• [Directions] Using the listing below, keep only the lines with the word "jpeg" and copy them.

• [Extracted entries]
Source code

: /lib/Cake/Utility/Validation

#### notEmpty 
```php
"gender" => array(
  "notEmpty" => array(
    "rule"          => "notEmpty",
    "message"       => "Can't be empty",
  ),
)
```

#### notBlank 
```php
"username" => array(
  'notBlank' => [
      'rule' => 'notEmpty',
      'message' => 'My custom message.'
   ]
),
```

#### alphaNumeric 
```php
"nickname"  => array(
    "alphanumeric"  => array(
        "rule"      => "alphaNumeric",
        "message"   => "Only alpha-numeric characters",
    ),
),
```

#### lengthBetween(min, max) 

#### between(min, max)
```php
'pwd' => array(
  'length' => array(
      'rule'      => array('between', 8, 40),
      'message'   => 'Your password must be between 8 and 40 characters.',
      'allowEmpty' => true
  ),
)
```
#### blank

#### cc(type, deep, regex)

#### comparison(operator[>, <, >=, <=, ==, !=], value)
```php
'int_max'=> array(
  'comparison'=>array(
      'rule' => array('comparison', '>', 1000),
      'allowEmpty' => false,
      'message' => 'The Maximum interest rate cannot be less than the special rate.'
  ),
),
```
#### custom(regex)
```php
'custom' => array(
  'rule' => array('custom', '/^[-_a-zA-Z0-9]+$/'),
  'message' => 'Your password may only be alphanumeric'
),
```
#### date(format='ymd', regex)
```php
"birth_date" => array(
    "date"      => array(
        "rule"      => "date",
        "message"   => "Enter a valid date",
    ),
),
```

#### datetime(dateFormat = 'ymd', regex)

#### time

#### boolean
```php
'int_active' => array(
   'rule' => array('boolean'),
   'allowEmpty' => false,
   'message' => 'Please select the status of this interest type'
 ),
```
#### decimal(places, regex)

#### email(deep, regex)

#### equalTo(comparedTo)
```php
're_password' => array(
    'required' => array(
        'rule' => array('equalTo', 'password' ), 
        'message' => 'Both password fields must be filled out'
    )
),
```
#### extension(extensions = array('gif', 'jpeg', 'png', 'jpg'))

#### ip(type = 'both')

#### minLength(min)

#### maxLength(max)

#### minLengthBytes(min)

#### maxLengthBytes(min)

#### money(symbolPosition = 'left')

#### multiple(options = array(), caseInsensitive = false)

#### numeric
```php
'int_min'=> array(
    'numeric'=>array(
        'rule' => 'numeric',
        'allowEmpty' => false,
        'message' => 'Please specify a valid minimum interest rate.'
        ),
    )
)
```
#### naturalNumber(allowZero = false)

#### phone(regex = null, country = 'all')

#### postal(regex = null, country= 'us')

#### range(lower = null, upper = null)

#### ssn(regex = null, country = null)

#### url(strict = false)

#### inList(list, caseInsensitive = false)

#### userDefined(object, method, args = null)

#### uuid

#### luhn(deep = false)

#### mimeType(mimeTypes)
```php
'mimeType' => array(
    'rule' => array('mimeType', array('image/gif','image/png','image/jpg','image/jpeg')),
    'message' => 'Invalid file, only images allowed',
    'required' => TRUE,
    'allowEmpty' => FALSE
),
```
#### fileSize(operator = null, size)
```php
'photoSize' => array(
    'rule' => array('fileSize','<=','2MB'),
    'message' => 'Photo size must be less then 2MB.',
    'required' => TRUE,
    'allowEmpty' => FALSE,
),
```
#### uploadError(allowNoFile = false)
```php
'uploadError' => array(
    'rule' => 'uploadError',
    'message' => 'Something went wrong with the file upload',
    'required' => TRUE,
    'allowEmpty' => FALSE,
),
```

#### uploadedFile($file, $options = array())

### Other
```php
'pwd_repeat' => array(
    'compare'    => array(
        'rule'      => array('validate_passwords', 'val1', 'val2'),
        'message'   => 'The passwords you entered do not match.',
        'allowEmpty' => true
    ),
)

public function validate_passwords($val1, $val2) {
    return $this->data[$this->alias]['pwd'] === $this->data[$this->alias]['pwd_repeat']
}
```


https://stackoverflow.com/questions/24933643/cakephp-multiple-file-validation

• [Finished exercise]
#### extension(extensions = array('gif', 'jpeg', 'png', 'jpg'))
    'rule' => array('mimeType', array('image/gif','image/png','image/jpg','image/jpeg')),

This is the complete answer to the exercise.